## ACTIVITY
What is needed is an exact copy of every entry below, with the pictures left out.

<<<<

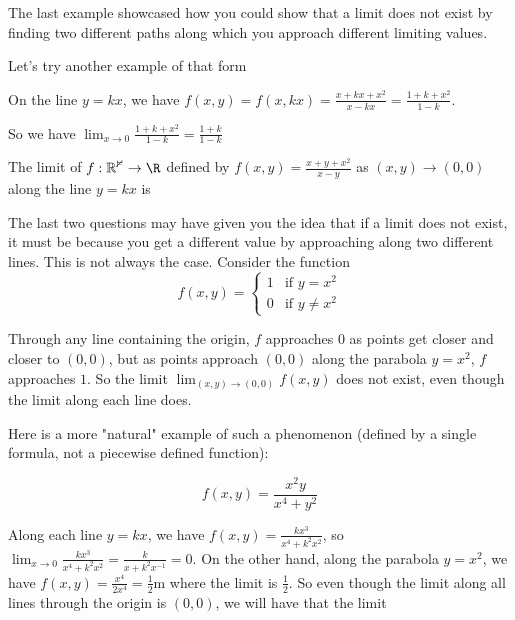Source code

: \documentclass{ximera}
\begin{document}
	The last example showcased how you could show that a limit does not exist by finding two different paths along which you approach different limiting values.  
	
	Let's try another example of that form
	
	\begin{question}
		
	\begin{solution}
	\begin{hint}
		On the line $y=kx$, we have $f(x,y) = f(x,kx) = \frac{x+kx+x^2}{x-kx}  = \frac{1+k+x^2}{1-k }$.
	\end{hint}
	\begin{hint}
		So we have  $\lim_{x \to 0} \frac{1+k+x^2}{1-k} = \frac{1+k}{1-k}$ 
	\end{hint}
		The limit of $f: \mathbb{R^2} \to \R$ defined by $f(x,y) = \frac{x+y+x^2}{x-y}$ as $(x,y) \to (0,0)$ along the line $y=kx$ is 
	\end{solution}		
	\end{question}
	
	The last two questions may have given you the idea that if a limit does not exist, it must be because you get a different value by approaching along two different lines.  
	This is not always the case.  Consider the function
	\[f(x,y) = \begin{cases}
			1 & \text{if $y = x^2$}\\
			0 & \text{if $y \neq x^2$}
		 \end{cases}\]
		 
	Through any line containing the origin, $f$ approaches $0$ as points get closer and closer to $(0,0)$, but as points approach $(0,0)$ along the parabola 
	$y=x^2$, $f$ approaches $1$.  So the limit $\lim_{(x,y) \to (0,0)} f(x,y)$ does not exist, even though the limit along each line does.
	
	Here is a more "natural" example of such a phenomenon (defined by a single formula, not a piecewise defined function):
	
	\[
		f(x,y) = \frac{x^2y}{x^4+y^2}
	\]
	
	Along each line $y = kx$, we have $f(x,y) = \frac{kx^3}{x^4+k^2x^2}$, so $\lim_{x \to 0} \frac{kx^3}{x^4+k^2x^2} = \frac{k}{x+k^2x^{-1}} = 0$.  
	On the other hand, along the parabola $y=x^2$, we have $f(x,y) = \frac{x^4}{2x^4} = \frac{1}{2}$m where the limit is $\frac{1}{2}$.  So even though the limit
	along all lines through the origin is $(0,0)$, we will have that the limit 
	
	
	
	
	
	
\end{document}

>>>>

## ANSWER SECTION
Source code

: \documentclass{ximera}
\begin{document}
	The last example showcased how you could show that a limit does not exist by finding two different paths along which you approach different limiting values.  
	
	Let's try another example of that form
	
	\begin{question}
		
	\begin{solution}
	\begin{hint}
		On the line $y=kx$, we have $f(x,y) = f(x,kx) = \frac{x+kx+x^2}{x-kx}  = \frac{1+k+x^2}{1-k }$.
	\end{hint}
	\begin{hint}
		So we have  $\lim_{x \to 0} \frac{1+k+x^2}{1-k} = \frac{1+k}{1-k}$ 
	\end{hint}
		The limit of $f: \mathbb{R^2} \to \R$ defined by $f(x,y) = \frac{x+y+x^2}{x-y}$ as $(x,y) \to (0,0)$ along the line $y=kx$ is 
	\end{solution}		
	\end{question}
	
	The last two questions may have given you the idea that if a limit does not exist, it must be because you get a different value by approaching along two different lines.  
	This is not always the case.  Consider the function
	\[f(x,y) = \begin{cases}
			1 & \text{if $y = x^2$}\\
			0 & \text{if $y \neq x^2$}
		 \end{cases}\]
		 
	Through any line containing the origin, $f$ approaches $0$ as points get closer and closer to $(0,0)$, but as points approach $(0,0)$ along the parabola 
	$y=x^2$, $f$ approaches $1$.  So the limit $\lim_{(x,y) \to (0,0)} f(x,y)$ does not exist, even though the limit along each line does.
	
	Here is a more "natural" example of such a phenomenon (defined by a single formula, not a piecewise defined function):
	
	\[
		f(x,y) = \frac{x^2y}{x^4+y^2}
	\]
	
	Along each line $y = kx$, we have $f(x,y) = \frac{kx^3}{x^4+k^2x^2}$, so $\lim_{x \to 0} \frac{kx^3}{x^4+k^2x^2} = \frac{k}{x+k^2x^{-1}} = 0$.  
	On the other hand, along the parabola $y=x^2$, we have $f(x,y) = \frac{x^4}{2x^4} = \frac{1}{2}$m where the limit is $\frac{1}{2}$.  So even though the limit
	along all lines through the origin is $(0,0)$, we will have that the limit 
	
	
	
	
	
	
\end{document}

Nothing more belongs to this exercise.